Unicode Support in Epsilon 14

In regular expressions, <hspace> and <wspace> now match Unicode's various space-like characters. As a result, the commands delete-blank-lines, delete-horizontal-space, and others now treat Unicode's various space-like characters as types of spaces.

Epsilon's show-spaces mode (toggled by change-show-spaces on Shift-F6) was improved to display a variety of space-like and zero-width Unicode characters more clearly. The hex display mode in set-show-graphic (Ctrl-F6) now displays hex codes for Unicode characters too.

The message to choose an encoding because a file contains Unicode characters now shows the names of the characters and uses a clearer format.

The new command unicode-convert-to-ascii replaces some Unicode and Windows-1252 punctuation characters in the buffer (or highlighted region) with their nearest ASCII equivalent.

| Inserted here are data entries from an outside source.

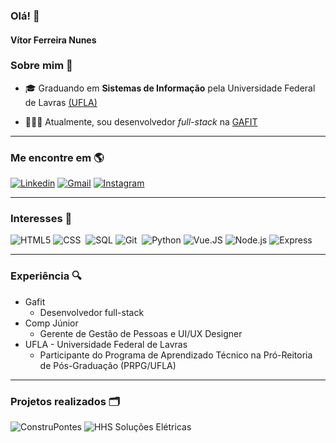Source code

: ### Olá! 👋
#### Vítor Ferreira Nunes

### Sobre mim 🎒
 
- 🎓 Graduando em **Sistemas de Informação** pela Universidade Federal de Lavras [(UFLA)](https://www.ufla.br/)

- 👨🏽‍💻 Atualmente, sou desenvolvedor *full-stack* na [GAFIT](http://www.gafit.com.br)

---

### Me encontre em 🌎

[![Linkedin](https://img.shields.io/badge/-V%C3%ADtor%20Ferreira-22313f?style=flat-square&logo=Linkedin&logoColor=white&link=https://www.linkedin.com/in/fvitor/)](https://www.linkedin.com/in/fvitor/) 
[![Gmail](https://img.shields.io/badge/-vitorfnunes@gmail.com-22313f?style=flat-square&logo=Gmail&logoColor=white&link=mailto:vitorfnunes@gmail.com)](mailto:vitorfnunes@gmail.com)
[![Instagram](https://img.shields.io/badge/-V%C3%ADtor%20Ferreira-22313f?style=flat-square&logo=Instagram&logoColor=white&link=https://www.instagram.com/vi.torferreira)](https://www.instagram.com/vi.torferreira/)

---

### Interesses 👾

![HTML5](https://img.shields.io/badge/-HTML5-000000?style=flat&logo=html5)
![CSS](https://img.shields.io/badge/-CSS-05122A?style=flat&logo=CSS3&logoColor=1572B6)&nbsp;
![SQL](https://img.shields.io/badge/-SQL-000000?style=flat&logo=postgresql)
![Git](https://img.shields.io/badge/-Git-05122A?style=flat&logo=git)&nbsp;
![Python](https://img.shields.io/badge/-Python-555555?style=flat&logo=python)
![Vue.JS](https://img.shields.io/badge/-Vue.js-555555?style=flat&logo=vue.js)
![Node.js](https://img.shields.io/badge/-Node.js-555555?style=flat&logo=node.js)
![Express](https://img.shields.io/badge/-ExpressJS-555555?style=flat&logo=express)

---

### Experiência 🔍
* Gafit 
  * Desenvolvedor full-stack
* Comp Júnior
  * Gerente de Gestão de Pessoas e UI/UX Designer
* UFLA - Universidade Federal de Lavras
  * Participante do Programa de Aprendizado Técnico na Pró-Reitoria de Pós-Graduação (PRPG/UFLA)

---

### Projetos realizados 🗂

![ConstruPontes](https://github.com/vitorfn/minhavio-gcc259/construpontes.png)
![HHS Soluções Elétricas](https://github.com/vitorfn/minhavio-gcc259/hhs.png)
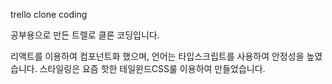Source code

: trello clone coding

공부용으로 만든 트렐로 클론 코딩입니다.

리액트를 이용하여 컴포넌트화 했으며,
언어는 타입스크립트를 사용하여 안정성을 높였습니다.
스타일링은 요즘 핫한 테일윈드CSS룰 이용하여 만들었습니다.

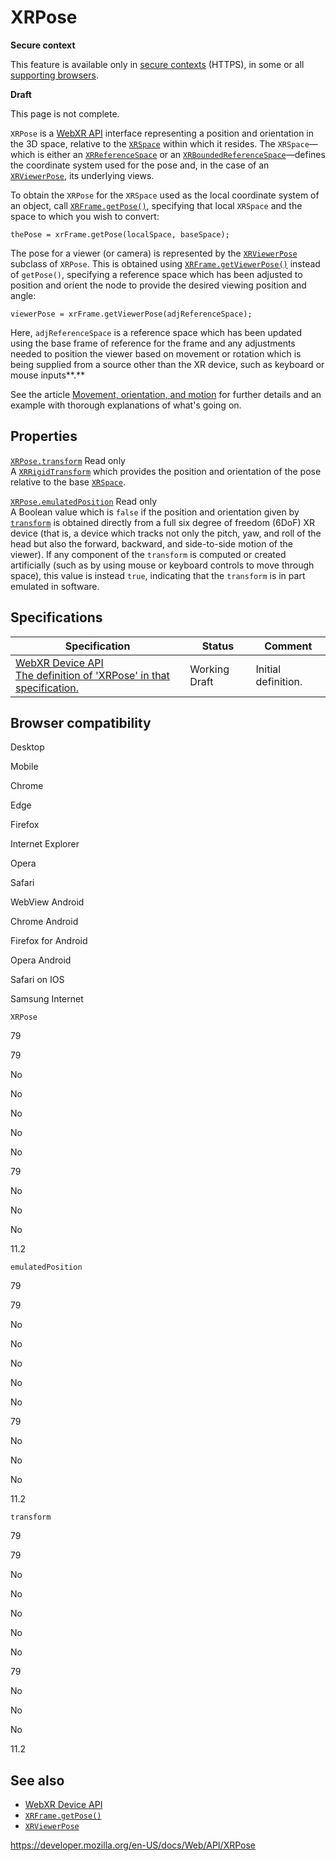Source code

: XRPose
======

**Secure context**

This feature is available only in [secure contexts](https://developer.mozilla.org/en-US/docs/Web/Security/Secure_Contexts) (HTTPS), in some or all [supporting browsers](#browser_compatibility).

**Draft**

This page is not complete.

`XRPose` is a [WebXR API](webxr_device_api) interface representing a position and orientation in the 3D space, relative to the [`XRSpace`](xrspace) within which it resides. The `XRSpace`—which is either an [`XRReferenceSpace`](xrreferencespace) or an [`XRBoundedReferenceSpace`](xrboundedreferencespace)—defines the coordinate system used for the pose and, in the case of an [`XRViewerPose`](xrviewerpose), its underlying views.

To obtain the `XRPose` for the `XRSpace` used as the local coordinate system of an object, call [`XRFrame.getPose()`](xrframe/getpose), specifying that local `XRSpace` and the space to which you wish to convert:

    thePose = xrFrame.getPose(localSpace, baseSpace);

The pose for a viewer (or camera) is represented by the [`XRViewerPose`](xrviewerpose) subclass of `XRPose`. This is obtained using [`XRFrame.getViewerPose()`](xrframe/getviewerpose) instead of `getPose()`, specifying a reference space which has been adjusted to position and orient the node to provide the desired viewing position and angle:

    viewerPose = xrFrame.getViewerPose(adjReferenceSpace);

Here, `adjReferenceSpace` is a reference space which has been updated using the base frame of reference for the frame and any adjustments needed to position the viewer based on movement or rotation which is being supplied from a source other than the XR device, such as keyboard or mouse inputs**.**

See the article [Movement, orientation, and motion](webxr_device_api/movement_and_motion) for further details and an example with thorough explanations of what's going on.

Properties
----------

 [`XRPose.transform`](xrpose/transform) <span class="badge inline readonly">Read only </span>   
A [`XRRigidTransform`](xrrigidtransform) which provides the position and orientation of the pose relative to the base [`XRSpace`](xrspace).

 [`XRPose.emulatedPosition`](xrpose/emulatedposition) <span class="badge inline readonly">Read only </span>   
A Boolean value which is `false` if the position and orientation given by [`transform`](xrpose/transform) is obtained directly from a full six degree of freedom (6DoF) XR device (that is, a device which tracks not only the pitch, yaw, and roll of the head but also the forward, backward, and side-to-side motion of the viewer). If any component of the `transform` is computed or created artificially (such as by using mouse or keyboard controls to move through space), this value is instead `true`, indicating that the `transform` is in part emulated in software.

Specifications
--------------

<table><thead><tr class="header"><th>Specification</th><th>Status</th><th>Comment</th></tr></thead><tbody><tr class="odd"><td><a href="https://immersive-web.github.io/webxr/#xrpose-interface">WebXR Device API<br />
<span class="small">The definition of 'XRPose' in that specification.</span></a></td><td><span class="spec-wd">Working Draft</span></td><td>Initial definition.</td></tr></tbody></table>

Browser compatibility
---------------------

Desktop

Mobile

Chrome

Edge

Firefox

Internet Explorer

Opera

Safari

WebView Android

Chrome Android

Firefox for Android

Opera Android

Safari on IOS

Samsung Internet

`XRPose`

79

79

No

No

No

No

No

79

No

No

No

11.2

`emulatedPosition`

79

79

No

No

No

No

No

79

No

No

No

11.2

`transform`

79

79

No

No

No

No

No

79

No

No

No

11.2

See also
--------

-   [WebXR Device API](webxr_device_api)
-   [`XRFrame.getPose()`](xrframe/getpose)
-   [`XRViewerPose`](xrviewerpose)

<a href="https://developer.mozilla.org/en-US/docs/Web/API/XRPose" class="_attribution-link">https://developer.mozilla.org/en-US/docs/Web/API/XRPose</a>
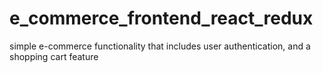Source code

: # e_commerce_frontend_react_redux
simple e-commerce functionality that includes user  authentication, and a shopping cart feature
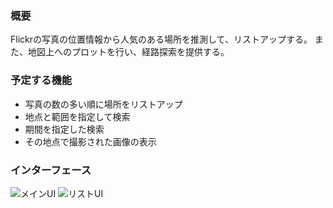 ### 概要
Flickrの写真の位置情報から人気のある場所を推測して、リストアップする。
また、地図上へのプロットを行い、経路探索を提供する。

### 予定する機能
* 写真の数の多い順に場所をリストアップ
* 地点と範囲を指定して検索
* 期間を指定した検索
* その地点で撮影された画像の表示

### インターフェース
![メインUI](https://github.com/sf-arte/Spica/blob/master/doc_files/mainUI.png)
![リストUI](https://github.com/sf-arte/Spica/blob/master/doc_files/listUI.png)
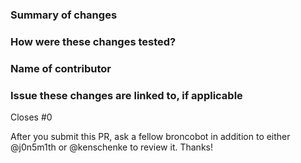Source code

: ### Summary of changes
<!-- Please enter your changes/fixes here -->

### How were these changes tested?
<!-- Please list the methods used to test your changes -->

### Name of contributor
<!-- Please the names of all contributors here -->

### Issue these changes are linked to, if applicable
Closes #0

After you submit this PR, ask a fellow broncobot in addition to either @j0n5m1th or @kenschenke to review it. Thanks!
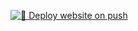 [![🚀 Deploy website on push](https://github.com/KAnggara/villa-delara/actions/workflows/ftp-deploy.yaml/badge.svg)](https://github.com/KAnggara/villa-delara/actions/workflows/ftp-deploy.yaml)
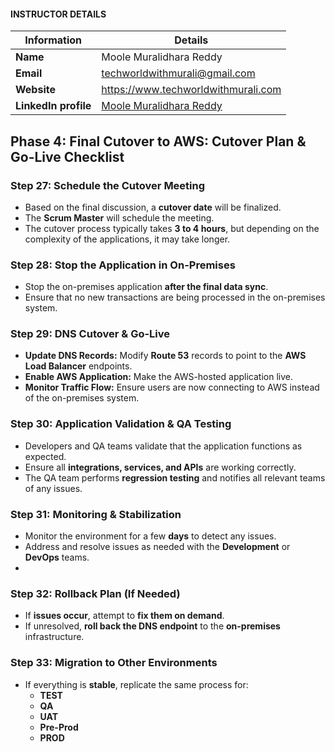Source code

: #### INSTRUCTOR DETAILS

|  Information             | Details                                                                      |
|----------------------    |------------------------------------------------------------------------------|
| **Name**                 | Moole Muralidhara Reddy                                                      |
| **Email**                | techworldwithmurali@gmail.com                                                |
| **Website**              | https://www.techworldwithmurali.com               |
| **LinkedIn profile**     | [Moole Muralidhara Reddy](https://www.linkedin.com/in/moole-muralidhara-reddy) |


## Phase 4: Final Cutover to AWS: Cutover Plan & Go-Live Checklist

### **Step 27: Schedule the Cutover Meeting**  
- Based on the final discussion, a **cutover date** will be finalized.  
- The **Scrum Master** will schedule the meeting.  
- The cutover process typically takes **3 to 4 hours**, but depending on the complexity of the applications, it may take longer.  

### **Step 28: Stop the Application in On-Premises**  
- Stop the on-premises application **after the final data sync**.  
- Ensure that no new transactions are being processed in the on-premises system.  

### **Step 29: DNS Cutover & Go-Live**  
- **Update DNS Records:** Modify **Route 53** records to point to the **AWS Load Balancer** endpoints.  
- **Enable AWS Application:** Make the AWS-hosted application live.  
- **Monitor Traffic Flow:** Ensure users are now connecting to AWS instead of the on-premises system.  

### **Step 30: Application Validation & QA Testing**  
- Developers and QA teams validate that the application functions as expected.  
- Ensure all **integrations, services, and APIs** are working correctly.  
- The QA team performs **regression testing** and notifies all relevant teams of any issues.  

### **Step 31: Monitoring & Stabilization**  
- Monitor the environment for a few **days** to detect any issues.  
- Address and resolve issues as needed with the **Development** or **DevOps** teams.
- 
### **Step 32: Rollback Plan (If Needed)**  
- If **issues occur**, attempt to **fix them on demand**.  
- If unresolved, **roll back the DNS endpoint** to the **on-premises** infrastructure.
  
### **Step 33: Migration to Other Environments**  
- If everything is **stable**, replicate the same process for:  
  - **TEST**  
  - **QA**  
  - **UAT**  
  - **Pre-Prod** 
  - **PROD**  
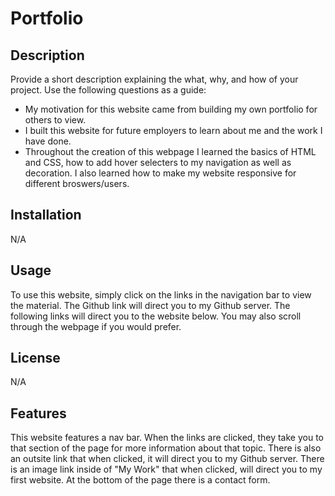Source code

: # Portfolio

## Description

Provide a short description explaining the what, why, and how of your project. Use the following questions as a guide:

- My motivation for this website came from building my own portfolio for others to view.
- I built this website for future employers to learn about me and the work I have done.
- Throughout the creation of this webpage I learned the basics of HTML and CSS, how to add hover selecters to my navigation as well as decoration. I also learned how to make my website responsive for different broswers/users.

## Installation 
N/A

## Usage

To use this website, simply click on the links in the navigation bar to view the material. The Github link will direct you to my Github server. The following links will direct you to the website below. You may also scroll through the webpage if you would prefer.


## License

N/A

## Features

This website features a nav bar. When the links are clicked, they take you to that section of the page for more information about that topic. There is also an outsite link that when clicked, it will direct you to my Github server. There is an image link inside of "My Work" that when clicked, will direct you to my first website. At the bottom of the page there is a contact form.
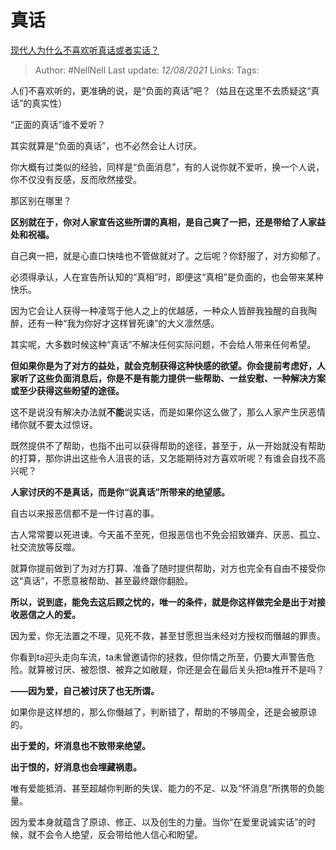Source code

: # 真话
[现代人为什么不喜欢听真话或者实话？](https://www.zhihu.com/question/289632990/answer/2048173451)

> Author: #NellNell
Last update: *12/08/2021*
Links:
Tags:

人们不喜欢听的，更准确的说，是“负面的真话”吧？（姑且在这里不去质疑这“真话”的真实性）

“正面的真话”谁不爱听？

其实就算是“负面的真话”，也不必然会让人讨厌。

你大概有过类似的经验，同样是“负面消息”，有的人说你就不爱听，换一个人说，你不仅没有反感，反而欣然接受。

那区别在哪里？

**区别就在于，你对人家宣告这些所谓的真相，是自己爽了一把，还是带给了人家益处和祝福。**

自己爽一把，就是心直口快啥也不管做就对了。之后呢？你舒服了，对方抑郁了。

必须得承认，人在宣告所认知的“真相”时，即便这“真相”是负面的，也会带来某种快乐。

因为它会让人获得一种凌驾于他人之上的优越感，一种众人皆醉我独醒的自我陶醉，还有一种“我为你好才这样冒死谏”的大义凛然感。

其实呢，大多数时候这种“真话”不解决任何实际问题，不会给人带来任何希望。

**但如果你是为了对方的益处，就会克制获得这种快感的欲望。你会提前考虑好，人家听了这些负面消息后，你是不是有能力提供一些帮助、一丝安慰、一种解决方案或至少获得这些盼望的途径。**

这不是说没有解决办法就**不能**说实话，而是如果你这么做了，那么人家产生厌恶情绪你就不要太过惊讶。

既然提供不了帮助，也指不出可以获得帮助的途径，甚至于，从一开始就没有帮助的打算，那你讲出这些令人沮丧的话，又怎能期待对方喜欢听呢？有谁会自找不高兴呢？

**人家讨厌的不是真话，而是你“说真话”所带来的绝望感。**

自古以来报恶信都不是一件讨喜的事。

古人常常要以死进谏。今天虽不至死，但报恶信也不免会招致嫌弃、厌恶、孤立、社交流放等反噬。

就算你提前做到了为对方打算、准备了随时提供帮助，对方也完全有自由不接受你这“真话”，不愿意被帮助、甚至最终跟你翻脸。

**所以，说到底，能免去这后顾之忧的，唯一的条件，就是你这样做完全是出于对接收恶信之人的爱。**

因为爱，你无法置之不理，见死不救，甚至甘愿担当未经对方授权而僭越的罪责。

你看到ta迎头走向车流，ta未曾邀请你的拯救，但你情之所至，仍要大声警告危险。就算被讨厌、被怨恨、被弃之如敝屣，你还是会在最后关头把ta推开不是吗？

**——因为爱，自己被讨厌了也无所谓。**

如果你是这样想的，那么你僭越了，判断错了，帮助的不够周全，还是会被原谅的。

**出于爱的，坏消息也不致带来绝望。**

**出于恨的，好消息也会埋藏祸患。**

唯有爱能抵消、甚至超越你判断的失误、能力的不足、以及“怀消息”所携带的负能量。

因为爱本身就蕴含了原谅、修正、以及创生的力量。当你“在爱里说诚实话”的时候，就不会令人绝望，反会带给他人信心和盼望。
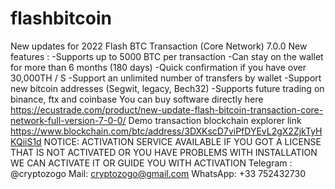 # flashbitcoin
New updates for 2022  Flash BTC Transaction (Core Network) 7.0.0  New features :   -Supports up to 5000 BTC per transaction -Can stay on the wallet for more than 6 months (180 days) -Quick confirmation if you have over 30,000TH / S -Support an unlimited number of transfers by wallet -Support new bitcoin addresses (Segwit, legacy, Bech32) -Supports future trading on binance, ftx and coinbase You can buy software directly here  https://ecustrade.com/product/new-update-flash-bitcoin-transaction-core-network-full-version-7-0-0/  Demo transaction blockchain explorer link  https://www.blockchain.com/btc/address/3DXKscD7viPfDYEvL2gX2ZjkTyHKQiiS1d  NOTICE: ACTIVATION SERVICE AVAILABLE  IF YOU GOT A LICENSE THAT IS NOT ACTIVATED OR YOU HAVE PROBLEMS WITH INSTALLATION WE CAN ACTIVATE IT OR GUIDE YOU WITH ACTIVATION   Telegram : @cryptozogo Mail: cryptozogo@gmail.com WhatsApp: +33 752432730
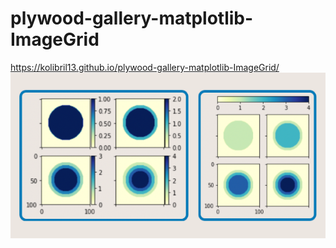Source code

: # plywood-gallery-matplotlib-ImageGrid
https://kolibril13.github.io/plywood-gallery-matplotlib-ImageGrid/  
![](preview_image.png)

It converts various quote-like characters to ' or ", various hyphen-like characters to -, and so forth, though it does not try to strip accents from letters.

The clipboard-convert-unicode variable recognizes a new bit. Setting bit 4 tells Epsilon to convert Unicode clipboard characters being pasted into an 8-bit buffer only if they have a corresponding ASCII (range 0-127) equivalent, and this is now the default. If you prefer the previous behavior, you can set this variable to 3, which makes Epsilon also convert certain Unicode characters with no ASCII equivalent to Extended ASCII (128-255, Windows-1252), and perform the reverse conversion when putting text back on the clipboard.

Epsilon's Unicode data (character names, for example) was updated to Unicode 9.0.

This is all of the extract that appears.